==== Supplied information ====

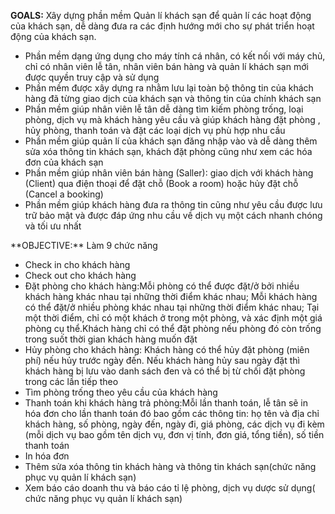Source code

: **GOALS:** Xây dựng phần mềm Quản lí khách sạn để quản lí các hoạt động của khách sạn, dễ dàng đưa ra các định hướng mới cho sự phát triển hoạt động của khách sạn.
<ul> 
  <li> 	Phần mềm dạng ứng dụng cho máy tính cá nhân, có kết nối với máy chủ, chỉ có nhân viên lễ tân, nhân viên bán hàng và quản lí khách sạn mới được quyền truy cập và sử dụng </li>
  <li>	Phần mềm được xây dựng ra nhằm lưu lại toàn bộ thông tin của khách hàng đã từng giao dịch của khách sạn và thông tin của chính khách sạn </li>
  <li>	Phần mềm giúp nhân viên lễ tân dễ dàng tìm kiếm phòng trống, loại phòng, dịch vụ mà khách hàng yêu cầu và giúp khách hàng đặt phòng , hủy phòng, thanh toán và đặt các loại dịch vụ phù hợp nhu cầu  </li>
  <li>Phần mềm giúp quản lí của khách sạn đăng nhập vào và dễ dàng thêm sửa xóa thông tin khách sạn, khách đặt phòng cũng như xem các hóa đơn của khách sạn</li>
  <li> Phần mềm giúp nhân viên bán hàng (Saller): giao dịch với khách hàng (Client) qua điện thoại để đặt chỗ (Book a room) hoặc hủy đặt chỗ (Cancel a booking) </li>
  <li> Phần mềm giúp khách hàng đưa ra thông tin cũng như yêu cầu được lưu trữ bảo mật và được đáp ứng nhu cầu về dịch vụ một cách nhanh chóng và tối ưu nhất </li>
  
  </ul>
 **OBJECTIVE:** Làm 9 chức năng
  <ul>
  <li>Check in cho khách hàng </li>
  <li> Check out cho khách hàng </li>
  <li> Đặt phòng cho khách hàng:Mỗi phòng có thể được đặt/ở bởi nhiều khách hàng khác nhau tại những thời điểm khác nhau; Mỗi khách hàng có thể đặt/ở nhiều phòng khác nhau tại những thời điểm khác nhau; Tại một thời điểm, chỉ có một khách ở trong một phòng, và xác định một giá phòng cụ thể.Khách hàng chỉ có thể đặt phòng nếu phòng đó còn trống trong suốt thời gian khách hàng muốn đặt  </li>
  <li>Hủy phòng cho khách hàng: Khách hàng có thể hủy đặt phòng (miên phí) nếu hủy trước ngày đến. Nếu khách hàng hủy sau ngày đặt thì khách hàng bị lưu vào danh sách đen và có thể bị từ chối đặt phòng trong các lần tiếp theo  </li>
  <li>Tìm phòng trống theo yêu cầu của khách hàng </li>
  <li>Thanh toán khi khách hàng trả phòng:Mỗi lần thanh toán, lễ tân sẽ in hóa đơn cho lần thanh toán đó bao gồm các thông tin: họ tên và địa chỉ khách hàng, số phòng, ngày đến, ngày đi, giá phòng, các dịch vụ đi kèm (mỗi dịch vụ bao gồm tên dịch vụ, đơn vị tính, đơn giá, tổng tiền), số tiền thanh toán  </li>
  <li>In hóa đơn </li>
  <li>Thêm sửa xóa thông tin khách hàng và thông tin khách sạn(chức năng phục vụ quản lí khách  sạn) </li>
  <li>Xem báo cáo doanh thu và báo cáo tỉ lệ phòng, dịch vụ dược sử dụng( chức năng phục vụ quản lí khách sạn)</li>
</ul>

====
==== Supplied information ====

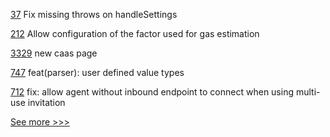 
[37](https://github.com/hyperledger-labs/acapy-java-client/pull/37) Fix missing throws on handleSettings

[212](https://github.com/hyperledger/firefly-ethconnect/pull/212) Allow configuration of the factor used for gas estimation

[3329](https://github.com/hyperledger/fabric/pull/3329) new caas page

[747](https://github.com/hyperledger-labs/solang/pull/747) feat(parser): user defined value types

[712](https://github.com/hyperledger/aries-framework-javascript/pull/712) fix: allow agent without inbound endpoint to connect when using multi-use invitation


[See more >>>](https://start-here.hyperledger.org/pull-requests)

====

■ **Task prompt**: Going back to the entries above, set down exactly the lines that begin at the one with "<li>Phần mềm giúp" and end at the one with "<li> Đặt phòng", both included, and nothing else.

■ **Output of the task**:
  <li>Phần mềm giúp quản lí của khách sạn đăng nhập vào và dễ dàng thêm sửa xóa thông tin khách sạn, khách đặt phòng cũng như xem các hóa đơn của khách sạn</li>
  <li> Phần mềm giúp nhân viên bán hàng (Saller): giao dịch với khách hàng (Client) qua điện thoại để đặt chỗ (Book a room) hoặc hủy đặt chỗ (Cancel a booking) </li>
  <li> Phần mềm giúp khách hàng đưa ra thông tin cũng như yêu cầu được lưu trữ bảo mật và được đáp ứng nhu cầu về dịch vụ một cách nhanh chóng và tối ưu nhất </li>
  
  </ul>
 **OBJECTIVE:** Làm 9 chức năng
  <ul>
  <li>Check in cho khách hàng </li>
  <li> Check out cho khách hàng </li>
  <li> Đặt phòng cho khách hàng:Mỗi phòng có thể được đặt/ở bởi nhiều khách hàng khác nhau tại những thời điểm khác nhau; Mỗi khách hàng có thể đặt/ở nhiều phòng khác nhau tại những thời điểm khác nhau; Tại một thời điểm, chỉ có một khách ở trong một phòng, và xác định một giá phòng cụ thể.Khách hàng chỉ có thể đặt phòng nếu phòng đó còn trống trong suốt thời gian khách hàng muốn đặt  </li>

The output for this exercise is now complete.